Accepted for/Published in: Journal of Medical Internet Research
Date Submitted: Jun 10, 2021
Open Peer Review Period: Jun 10, 2021 - Aug 5, 2021
Date Accepted: Oct 29, 2021
(closed for review but you can still tweet)
Warning: This is an author submission that is not peer-reviewed or edited. Preprints - unless they show as "accepted" - should not be relied on to guide clinical practice or health-related behavior and should not be reported in news media as established information.
An Ethics Checklist for Digital Health Research in Psychiatry
ABSTRACT
Background:
Deep phenotyping in psychiatry research offers great promise for intervening early with precision and bringing interventions to patients where they are in the real world in a convenient, efficient, effective and timely way. But the road to this innovative future is fraught with ethical dilemmas. Existing ethical guidance and legal regulation are not sufficient, as there are regulatory gaps, inconsistency across research teams in ethics protocols, and a lack of consensus amongst IRBs in when and how deep phenotyping research should proceed. Until the field develops more robust consensus guidelines, the onus clearly falls on individual research teams to take the lead in shaping the applied ethics of deep phenotyping.
Objective:
To help guide researchers in deep phenotyping, this Comment introduces an Ethics Checklist for Deep Phenotyping Research (“DP Ethics Checklist”). The goal of the Ethics Checklist is to promote careful design and execution of research.

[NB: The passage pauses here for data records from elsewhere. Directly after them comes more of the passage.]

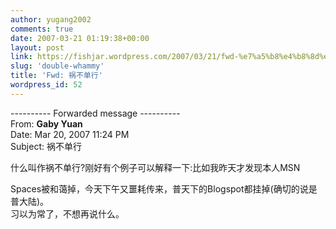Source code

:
 ```yaml
---
author: yugang2002
comments: true
date: 2007-03-21 01:19:38+00:00
layout: post
link: https://fishjar.wordpress.com/2007/03/21/fwd-%e7%a5%b8%e4%b8%8d%e5%8d%95%e8%a1%8c/
slug: 'double-whammy'
title: 'Fwd: 祸不单行'
wordpress_id: 52
---
```


  
---------- Forwarded message ----------  
From: **Gaby Yuan**  
Date: Mar 20, 2007 11:24 PM  
Subject: 祸不单行  
  
  
什么叫作祸不单行?刚好有个例子可以解释一下:比如我昨天才发现本人MSN
  
Spaces被和蔼掉，今天下午又噩耗传来，普天下的Blogspot都挂掉(确切的说是普大陆)。  
习以为常了，不想再说什么。  

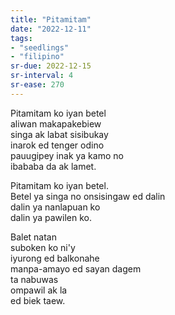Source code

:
 ```yaml
---
title: "Pitamitam"
date: "2022-12-11"
tags:
- "seedlings"
- "filipino"
sr-due: 2022-12-15
sr-interval: 4
sr-ease: 270
---
```


Pitamitam ko iyan betel  
aliwan makapakebiew  
singa ak labat sisibukay  
inarok ed tenger odino  
pauugipey inak ya kamo no  
ibababa da ak lamet.  

Pitamitam ko iyan betel.  
Betel ya singa no onsisingaw ed dalin  
dalin ya nanlapuan ko  
dalin ya pawilen ko.  

Balet natan  
suboken ko ni'y  
iyurong ed balkonahe  
manpa-amayo ed sayan dagem  
ta nabuwas  
ompawil ak la  
ed biek taew.  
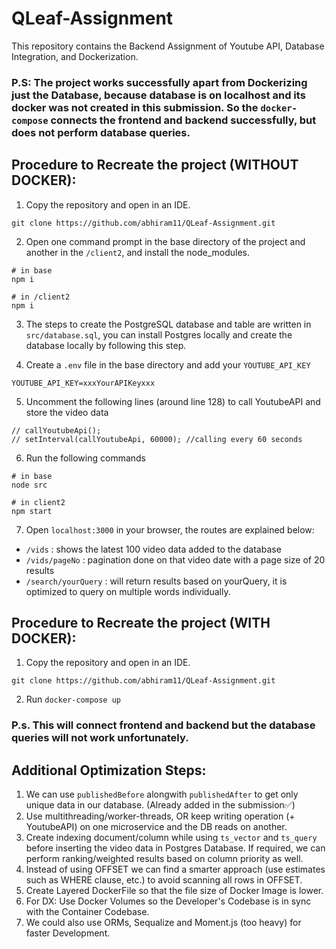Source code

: # QLeaf-Assignment

This repository contains the Backend Assignment of Youtube API, Database Integration, and Dockerization.

### P.S: The project works successfully apart from Dockerizing just the Database, because database is on localhost and its docker was not created in this submission. So the `docker-compose` connects the frontend and backend successfully, but does not perform database queries.

## Procedure to Recreate the project (WITHOUT DOCKER):
1. Copy the repository and open in an IDE.
```
git clone https://github.com/abhiram11/QLeaf-Assignment.git
```

2. Open one command prompt in the base directory of the project and another in the `/client2`, and install the node_modules.
```
# in base
npm i

# in /client2
npm i
```

3. The steps to create the PostgreSQL database and table are written in `src/database.sql`, you can install Postgres locally and create the database locally by following this step.

4. Create a `.env` file in the base directory and add your `YOUTUBE_API_KEY`
```
YOUTUBE_API_KEY=xxxYourAPIKeyxxx
```

5. Uncomment the following lines (around line 128) to call YoutubeAPI and store the video data
```
// callYoutubeApi();
// setInterval(callYoutubeApi, 60000); //calling every 60 seconds
```

6. Run the following commands
```
# in base
node src

# in client2
npm start

```

7. Open `localhost:3000` in your browser, the routes are explained below:
- `/vids` : shows the latest 100 video data added to the database
- `/vids/pageNo` : pagination done on that video date with a page size of 20 results
- `/search/yourQuery` : will return results based on yourQuery, it is optimized to query on multiple words individually.

## Procedure to Recreate the project (WITH DOCKER):
1. Copy the repository and open in an IDE.
```
git clone https://github.com/abhiram11/QLeaf-Assignment.git
```

2. Run `docker-compose up`

### P.s. This will connect frontend and backend but the database queries will not work unfortunately.

## Additional Optimization Steps:

1. We can use `publishedBefore` alongwith `publishedAfter` to get only unique data in our database. (Already added in the submission✅)
2. Use multithreading/worker-threads, OR keep writing operation (+ YoutubeAPI) on one microservice and the DB reads on another.
3. Create indexing document/column while using `ts_vector` and `ts_query` before inserting the video data in Postgres Database. If required, we can perform ranking/weighted results based on column priority as well.
4. Instead of using OFFSET we can find a smarter approach (use estimates such as WHERE clause, etc.) to avoid scanning all rows in OFFSET.
5. Create Layered DockerFile so that the file size of Docker Image is lower.
6. For DX: Use Docker Volumes so the Developer's Codebase is in sync with the Container Codebase.
7. We could also use ORMs, Sequalize and Moment.js (too heavy) for faster Development.
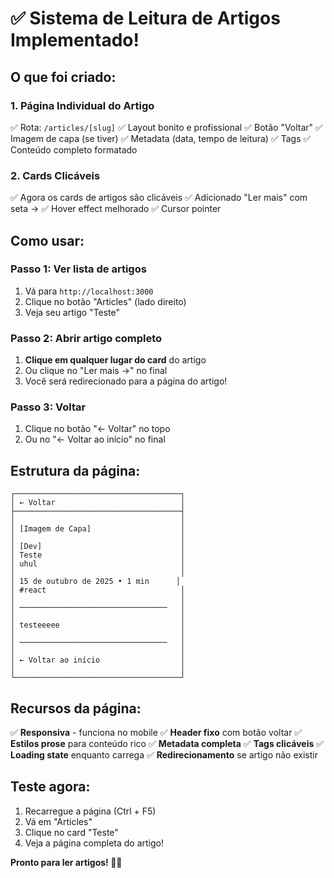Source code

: # ✅ Sistema de Leitura de Artigos Implementado!

## O que foi criado:

### 1. Página Individual do Artigo
✅ Rota: `/articles/[slug]`
✅ Layout bonito e profissional
✅ Botão "Voltar"
✅ Imagem de capa (se tiver)
✅ Metadata (data, tempo de leitura)
✅ Tags
✅ Conteúdo completo formatado

### 2. Cards Clicáveis
✅ Agora os cards de artigos são clicáveis
✅ Adicionado "Ler mais" com seta →
✅ Hover effect melhorado
✅ Cursor pointer

## Como usar:

### Passo 1: Ver lista de artigos
1. Vá para `http://localhost:3000`
2. Clique no botão "Articles" (lado direito)
3. Veja seu artigo "Teste"

### Passo 2: Abrir artigo completo
1. **Clique em qualquer lugar do card** do artigo
2. Ou clique no "Ler mais →" no final
3. Você será redirecionado para a página do artigo!

### Passo 3: Voltar
1. Clique no botão "← Voltar" no topo
2. Ou no "← Voltar ao início" no final

## Estrutura da página:

```
┌─────────────────────────────────────┐
│ ← Voltar                            │
├─────────────────────────────────────┤
│                                     │
│ [Imagem de Capa]                    │
│                                     │
│ [Dev]                               │
│ Teste                               │
│ uhul                                │
│                                     │
│ 15 de outubro de 2025 • 1 min      │
│ #react                              │
│                                     │
│ ─────────────────────────────────   │
│                                     │
│ testeeeee                           │
│                                     │
│ ─────────────────────────────────   │
│                                     │
│ ← Voltar ao início                  │
│                                     │
└─────────────────────────────────────┘
```

## Recursos da página:

✅ **Responsiva** - funciona no mobile
✅ **Header fixo** com botão voltar
✅ **Estilos prose** para conteúdo rico
✅ **Metadata completa**
✅ **Tags clicáveis**
✅ **Loading state** enquanto carrega
✅ **Redirecionamento** se artigo não existir

## Teste agora:

1. Recarregue a página (Ctrl + F5)
2. Vá em "Articles"
3. Clique no card "Teste"
4. Veja a página completa do artigo!

**Pronto para ler artigos! 📖✨**
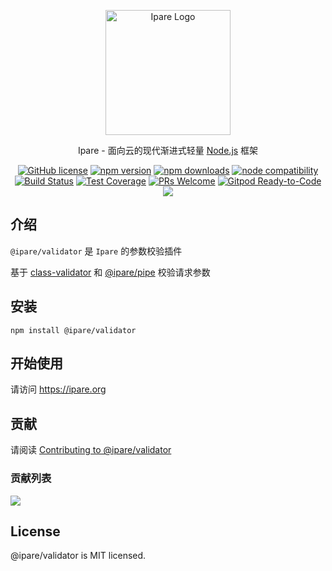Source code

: <p align="center">
  <a href="https://ipare.org/" target="blank"><img src="https://ipare.org/images/logo.png" alt="Ipare Logo" width="200"/></a>
</p>

<p align="center">Ipare - 面向云的现代渐进式轻量 <a href="http://nodejs.org" target="_blank">Node.js</a> 框架</p>
<p align="center">
    <a href="https://github.com/ipare/validator/blob/main/LICENSE" target="_blank"><img src="https://img.shields.io/badge/license-MIT-blue.svg" alt="GitHub license" /></a>
    <a href=""><img src="https://img.shields.io/npm/v/@ipare/validator.svg" alt="npm version"></a>
    <a href=""><img src="https://badgen.net/npm/dt/@ipare/validator" alt="npm downloads"></a>
    <a href="https://nodejs.org/en/about/releases/"><img src="https://img.shields.io/node/v/vite.svg" alt="node compatibility"></a>
    <a href="#"><img src="https://github.com/ipare/validator/actions/workflows/test.yml/badge.svg?branch=main" alt="Build Status"></a>
    <a href="https://codecov.io/gh/ipare/validator/branch/main"><img src="https://img.shields.io/codecov/c/github/ipare/validator/main.svg" alt="Test Coverage"></a>
    <a href="https://github.com/ipare/validator/pulls"><img src="https://img.shields.io/badge/PRs-welcome-brightgreen.svg" alt="PRs Welcome"></a>
    <a href="https://gitpod.io/#https://github.com/ipare/validator"><img src="https://img.shields.io/badge/Gitpod-Ready--to--Code-blue?logo=gitpod" alt="Gitpod Ready-to-Code"></a>
    <a href="https://paypal.me/ihalwang" target="_blank"><img src="https://img.shields.io/badge/Donate-PayPal-ff3f59.svg"/></a>
</p>

## 介绍

`@ipare/validator` 是 `Ipare` 的参数校验插件

基于 [class-validator](https://github.com/typestack/class-validator) 和 [@ipare/pipe](https://github.com/ipare/pipe) 校验请求参数

## 安装

```
npm install @ipare/validator
```

## 开始使用

请访问 <https://ipare.org>

## 贡献

请阅读 [Contributing to @ipare/validator](https://github.com/ipare/validator/blob/main/CONTRIBUTING.md)

### 贡献列表

<a href="https://github.com/ipare/validator/graphs/contributors">
  <img src="https://contrib.rocks/image?repo=ipare/validator" />
</a>

## License

@ipare/validator is MIT licensed.
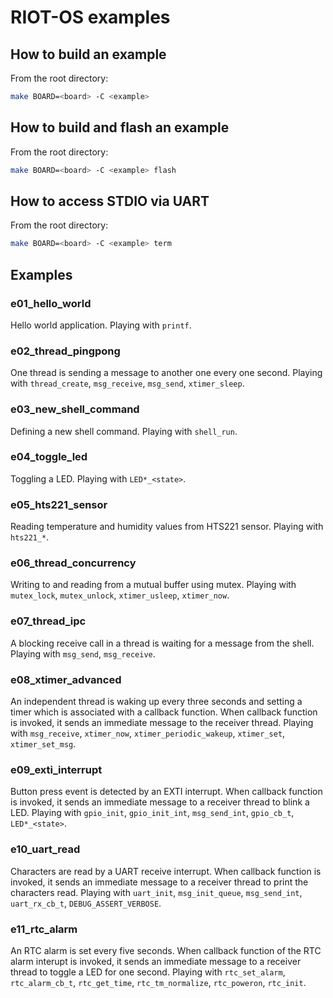 # RIOT-OS examples

## How to build an example

From the root directory:

```bash
make BOARD=<board> -C <example>
```

## How to build and flash an example

From the root directory:

```bash
make BOARD=<board> -C <example> flash
```

## How to access STDIO via UART

From the root directory:

```bash
make BOARD=<board> -C <example> term
```

## Examples

### e01_hello_world

Hello world application. Playing with `printf`.

### e02_thread_pingpong

One thread is sending a message to another one every one second. Playing with `thread_create`, `msg_receive`, `msg_send`, `xtimer_sleep`.

### e03_new_shell_command

Defining a new shell command. Playing with `shell_run`.

### e04_toggle_led

Toggling a LED. Playing with `LED*_<state>`.

### e05_hts221_sensor

Reading temperature and humidity values from HTS221 sensor. Playing with `hts221_*`.

### e06_thread_concurrency

Writing to and reading from a mutual buffer using mutex. Playing with `mutex_lock`, `mutex_unlock`, `xtimer_usleep`, `xtimer_now`.

### e07_thread_ipc

A blocking receive call in a thread is waiting for a message from the shell. Playing with `msg_send`, `msg_receive`.

### e08_xtimer_advanced

An independent thread is waking up every three seconds and setting a timer which is associated with a callback function. When callback function is invoked, it sends an immediate message to the receiver thread. Playing with `msg_receive`, `xtimer_now`, `xtimer_periodic_wakeup`, `xtimer_set`, `xtimer_set_msg`.

### e09_exti_interrupt

Button press event is detected by an EXTI interrupt. When callback function is invoked, it sends an immediate message to a receiver thread to blink a LED. Playing with `gpio_init`, `gpio_init_int`, `msg_send_int`, `gpio_cb_t`, `LED*_<state>`.

### e10_uart_read

Characters are read by a UART receive interrupt. When callback function is invoked, it sends an immediate message to a receiver thread to print the characters read. Playing with `uart_init`, `msg_init_queue`, `msg_send_int`, `uart_rx_cb_t`, `DEBUG_ASSERT_VERBOSE`.

### e11_rtc_alarm

An RTC alarm is set every five seconds. When callback function of the RTC alarm interupt is invoked, it sends an immediate message to a receiver thread to toggle a LED for one second. Playing with `rtc_set_alarm`, `rtc_alarm_cb_t`, `rtc_get_time`, `rtc_tm_normalize`, `rtc_poweron`, `rtc_init`.
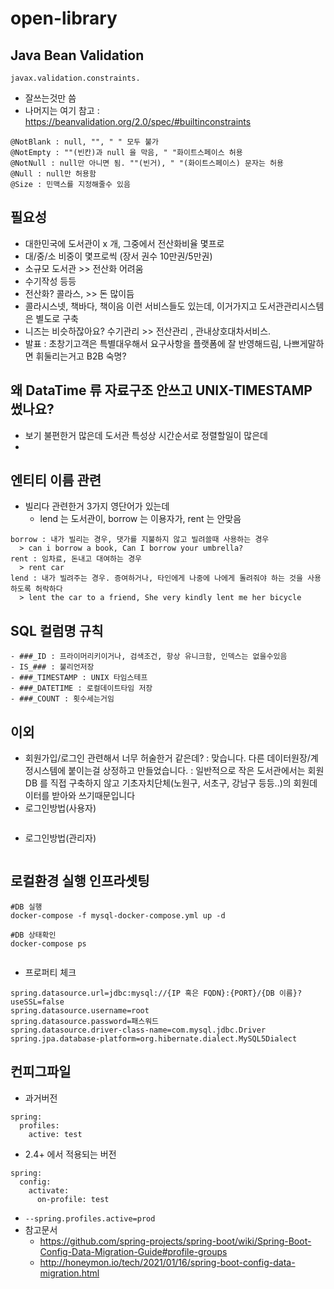 # open-library


## Java Bean Validation
```text
javax.validation.constraints.
```
- 잘쓰는것만 씀
- 나머지는 여기 참고 : https://beanvalidation.org/2.0/spec/#builtinconstraints
```text
@NotBlank : null, "", " " 모두 불가
@NotEmpty : ""(빈칸)과 null 을 막음, " "화이트스페이스 허용
@NotNull : null만 아니면 됨. ""(빈거), " "(화이트스페이스) 문자는 허용
@Null : null만 허용함
@Size : 민맥스를 지정해줄수 있음
```

## 필요성
- 대한민국에 도서관이 x 개, 그중에서 전산화비율 몇프로
- 대/중/소 비중이 몇프로씩 (장서 권수 10만권/5만권)
- 소규모 도서관 >> 전산화 어려움
- 수기작성 등등 
- 전산화? 콜라스, >> 돈 많이듬
- 콜라시스넷, 책바다, 책이음 이런 서비스들도 있는데, 이거가지고 도서관관리시스템은 별도로 구축
- 니즈는 비슷하잖아요? 수기관리 >> 전산관리 , 관내상호대차서비스. 
- 발표 : 초창기고객은 특별대우해서 요구사항을 플랫폼에 잘 반영해드림, 나쁘게말하면 휘둘리는거고 B2B 숙명?


## 왜 DataTime 류 자료구조 안쓰고 UNIX-TIMESTAMP 썼나요?
- 보기 불편한거 많은데 도서관 특성상 시간순서로 정렬할일이 많은데
- 

## 엔티티 이름 관련
- 빌리다 관련한거 3가지 영단어가 있는데
  - lend 는 도서관이, borrow 는 이용자가, rent 는 안맞음
```text
borrow : 내가 빌리는 경우, 댓가를 지불하지 않고 빌려쓸때 사용하는 경우
  > can i borrow a book, Can I borrow your umbrella?
rent : 임차료, 돈내고 대여하는 경우
  > rent car
lend : 내가 빌려주는 경우. 증여하거나, 타인에게 나중에 나에게 돌려줘야 하는 것을 사용하도록 허락하다
  > lent the car to a friend, She very kindly lent me her bicycle
```

## SQL 컬럼명 규칙
```text
- ###_ID : 프라이머리키이거나, 검색조건, 항상 유니크함, 인덱스는 없을수있음
- IS_### : 불리언저장
- ###_TIMESTAMP : UNIX 타임스테프
- ###_DATETIME : 로컬데이트타임 저장
- ###_COUNT : 횟수세는거임
```

## 이외

- 회원가입/로그인 관련해서 너무 허술한거 같은데? 
  : 맞습니다. 다른 데이터원장/계정시스템에 붙이는걸 상정하고 만들었습니다.
  : 일반적으로 작은 도서관에서는 회원DB 를 직접 구축하지 않고 기초자치단체(노원구, 서초구, 강남구 등등..)의 회원데이터를 받아와 쓰기때문입니다
- 로그인방법(사용자)
  ```shell
  
  ```
- 로그인방법(관리자)
  ```shell
  
  ```

## 로컬환경 실행 인프라셋팅
```shell
#DB 실행
docker-compose -f mysql-docker-compose.yml up -d

#DB 상태확인
docker-compose ps


```

- 프로퍼티 체크
```properties
spring.datasource.url=jdbc:mysql://{IP 혹은 FQDN}:{PORT}/{DB 이름}?useSSL=false
spring.datasource.username=root
spring.datasource.password=패스워드
spring.datasource.driver-class-name=com.mysql.jdbc.Driver
spring.jpa.database-platform=org.hibernate.dialect.MySQL5Dialect
```


## 컨피그파일

- 과거버전
```properties
spring:
  profiles:
    active: test
```
- 2.4+ 에서 적용되는 버전
```properties
spring:
  config:
    activate:
      on-profile: test
```
-  `--spring.profiles.active=prod`
- 참고문서
  - https://github.com/spring-projects/spring-boot/wiki/Spring-Boot-Config-Data-Migration-Guide#profile-groups
  - http://honeymon.io/tech/2021/01/16/spring-boot-config-data-migration.html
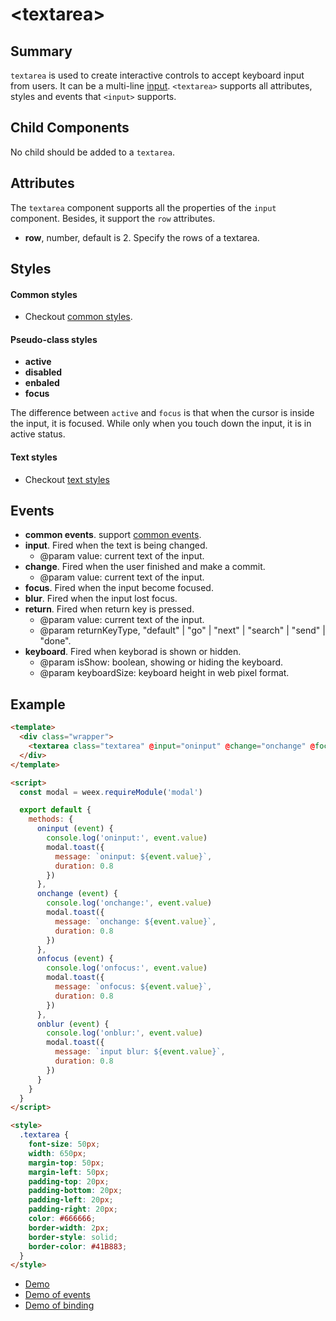 # &lt;textarea&gt;

## Summary

`textarea` is used to create interactive controls to accept keyboard input from users. It can be a multi-line [input](./input.html). `<textarea>` supports all attributes, styles and events that `<input>` supports.

## Child Components

No child should be added to a `textarea`.

## Attributes

The `textarea` component supports all the properties of the `input` component. Besides, it support the `row` attributes.

* **row**, number, default is 2. Specify the rows of a textarea.

## Styles

#### Common styles

* Checkout [common styles](../styles/common-styles.html).

#### Pseudo-class styles

* **active**
* **disabled**
* **enbaled**
* **focus**

The difference between `active` and `focus` is that when the cursor is inside the input, it is focused. While only when you touch down the input, it is in active status.

#### Text styles

* Checkout [text styles](../styles/text-styles.html)

## Events

* **common events**. support [common events](../events/common-events.html).
* **input**. Fired when the text is being changed.
	* @param value: current text of the input.
* **change**. Fired when the user finished and make a commit.
	* @param value: current text of the input.
* **focus**. Fired when the input become focused.
* **blur**. Fired when the input lost focus.
* **return**. Fired when return key is pressed.
	* @param value: current text of the input.
	* @param returnKeyType, "default" | "go" | "next" | "search" | "send" | "done".
* **keyboard**. Fired when keyborad is shown or hidden.
	* @param isShow: boolean, showing or hiding the keyboard.
	* @param keyboardSize: keyboard height in web pixel format.

## Example

```html
<template>
  <div class="wrapper">
    <textarea class="textarea" @input="oninput" @change="onchange" @focus="onfocus" @blur="onblur"></textarea>
  </div>
</template>

<script>
  const modal = weex.requireModule('modal')

  export default {
    methods: {
      oninput (event) {
        console.log('oninput:', event.value)
        modal.toast({
          message: `oninput: ${event.value}`,
          duration: 0.8
        })
      },
      onchange (event) {
        console.log('onchange:', event.value)
        modal.toast({
          message: `onchange: ${event.value}`,
          duration: 0.8
        })
      },
      onfocus (event) {
        console.log('onfocus:', event.value)
        modal.toast({
          message: `onfocus: ${event.value}`,
          duration: 0.8
        })
      },
      onblur (event) {
        console.log('onblur:', event.value)
        modal.toast({
          message: `input blur: ${event.value}`,
          duration: 0.8
        })
      }
    }
  }
</script>

<style>
  .textarea {
    font-size: 50px;
    width: 650px;
    margin-top: 50px;
    margin-left: 50px;
    padding-top: 20px;
    padding-bottom: 20px;
    padding-left: 20px;
    padding-right: 20px;
    color: #666666;
    border-width: 2px;
    border-style: solid;
    border-color: #41B883;
  }
</style>
```

* [Demo](http://dotwe.org/vue/a1877866e8b91ffa1e6ea9bc66c200fa)
* [Demo of events](http://dotwe.org/vue/2ba8ebc4e6970e1e86725c3e80296e40)
* [Demo of binding](http://dotwe.org/vue/d884b0c18891a05d653253c0f0a94bc1)
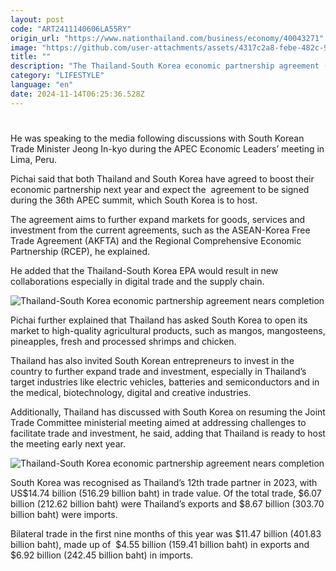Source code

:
```yaml
---
layout: post
code: "ART2411140606LA55RY"
origin_url: "https://www.nationthailand.com/business/economy/40043271"
image: "https://github.com/user-attachments/assets/4317c2a8-febe-482c-9907-8867d44ce54b"
title: ""
description: "The Thailand-South Korea economic partnership agreement (EPA) to further boost economic partnership between the two countries should be finalised next year, Commerce Minister Pichai Naripthaphan said on Wednesday."
category: "LIFESTYLE"
language: "en"
date: 2024-11-14T06:25:36.528Z
---
```


# 









He was speaking to the media following discussions with South Korean Trade Minister Jeong In-kyo during the APEC Economic Leaders’ meeting in Lima, Peru.

Pichai said that both Thailand and South Korea have agreed to boost their economic partnership next year and expect the  agreement to be signed during the 36th APEC summit, which South Korea is to host.

The agreement aims to further expand markets for goods, services and investment from the current agreements, such as the ASEAN-Korea Free Trade Agreement (AKFTA) and the Regional Comprehensive Economic Partnership (RCEP), he explained.

He added that the Thailand-South Korea EPA would result in new collaborations especially in digital trade and the supply chain.

  ![Thailand-South Korea economic partnership agreement nears completion](https://github.com/user-attachments/assets/93119b03-9cbf-4638-a82a-e4e5ad24b6fa)

Pichai further explained that Thailand has asked South Korea to open its market to high-quality agricultural products, such as mangos, mangosteens, pineapples, fresh and processed shrimps and chicken.

Thailand has also invited South Korean entrepreneurs to invest in the country to further expand trade and investment, especially in Thailand’s target industries like electric vehicles, batteries and semiconductors and in the medical, biotechnology, digital and creative industries.

Additionally, Thailand has discussed with South Korea on resuming the Joint Trade Committee ministerial meeting aimed at addressing challenges to facilitate trade and investment, he said, adding that Thailand is ready to host the meeting early next year.

  ![Thailand-South Korea economic partnership agreement nears completion](https://github.com/user-attachments/assets/fff992a1-8e3d-4940-bde9-3d6f3b6b5930)

South Korea was recognised as Thailand’s 12th trade partner in 2023, with US$14.74 billion (516.29 billion baht) in trade value. Of the total trade, $6.07 billion (212.62 billion baht) were Thailand’s exports and $8.67 billion (303.70 billion baht) were imports.

Bilateral trade in the first nine months of this year was $11.47 billion (401.83 billion baht), made up of  $4.55 billion (159.41 billion baht) in exports and $6.92 billion (242.45 billion baht) in imports.

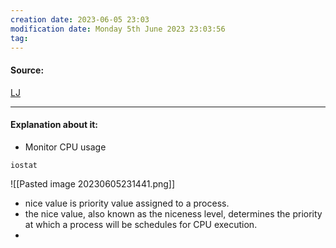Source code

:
 ```yaml
---
creation date: 2023-06-05 23:03
modification date: Monday 5th June 2023 23:03:56
tag: 
---
```


#### Source:
[LJ](https://linuxjourney.com/lesson/io-monitoring)

--------------------------------------

#### Explanation about it:

* Monitor CPU usage

```
iostat
```

![[Pasted image 20230605231441.png]]

* nice value is priority value assigned to a process.
* the nice value, also known as the niceness level, determines the priority at which a process will be schedules for CPU execution.
*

It is not meant to mandate particular research designs; indeed, at this early stage and without consensus guidance, there are a range of reasonable choices researchers may make. But the checklist is meant to make those ethical choices explicit, and to require researchers to give reasons for their decisions related to ELSI issues. The Ethics Checklist is primarily focused on procedural safeguards, such as consulting with experts outside the research group and documenting standard operating procedures for clearly actionable data (e.g., expressed suicidality) within written research protocols.
Methods:
For the past year, supported by an NIH Bioethics Administrative Supplement award (NIH 1U01MH116925-01) we have been exploring the ethical, legal, and social implications (ELSI) of digital health research in psychiatry, with a particular focus on what we label “deep phenotyping” psychiatric research, which combines the potential for virtually boundless data collection and increasingly sophisticated techniques to analyze that data. We convened an interdisciplinary expert stakeholder workshop in May 2020, and this checklist emerges out of that dialogue. The Ethics Checklist is composed of 20 key questions, sub-divided into six (and interrelated) domains: (1) informed consent, (2) equity, diversity, and access, (3) privacy and partnerships, (4) regulation and law, (5) return of results, and (6) duty to warn and duty to report. The questions included in the checklist are presented in Table 1, and Appendix A provides the Ethics Checklist as a user-friendly instrument for research teams. Each of the 20 ethics checklist questions are phrased so that they can be answered with a Yes, No, or Pending response. In our view, deep phenotyping research in psychiatry should not proceed until a research team answers Yes or Pending to each checklist question. To arrive at Yes or Pending for each question will require research labs to carefully consider a complex interplay of ethical and legal considerations.
Results:
Deep phenotyping research offers a vision for vastly more effective care for people with, or at risk for, psychiatric disease. The potential perils en route to realizing this vision are significant, however, and researchers must be willing to address the questions in the Ethics Checklist before embarking on each leg of the journey. The illustrative examples discussed in the essay make clear that deep phenotyping researchers have few guideposts and little empirical data with which to address many pressing ethical and legal questions critical for their research. In the absence of consensus best practices, researchers and IRBs are making it up as they go along—likely guided more by intuition than by empirical data on most of these Ethics Checklist questions. To make progress toward consensus guidance, we identify two immediate action items. First, ethics should be integrated into the practice of deep phenotyping research. Second, professional organizations such as the American Psychiatric Association and the Digital Medicine Society, along with institutions such as the NIH and National Academies, are well positioned to convene an interdisciplinary team to conduct in-depth analysis and produce foundational reports to guide the field.
Conclusions:
Deep phenotyping research offers a vision for vastly more effective care for people with, or at risk for, psychiatric disease. The potential perils en route to realizing this vision are significant, however, and researchers must be willing to address the questions in the Ethics Checklist before embarking on each leg of the journey. The deeper you go in deep phenotyping research, the deeper the ethical and legal challenges. But with timely, concerted action, the research community can promote ethically sound and legally compliant digital health research in psychiatry. Clinical Trial: Not applicable.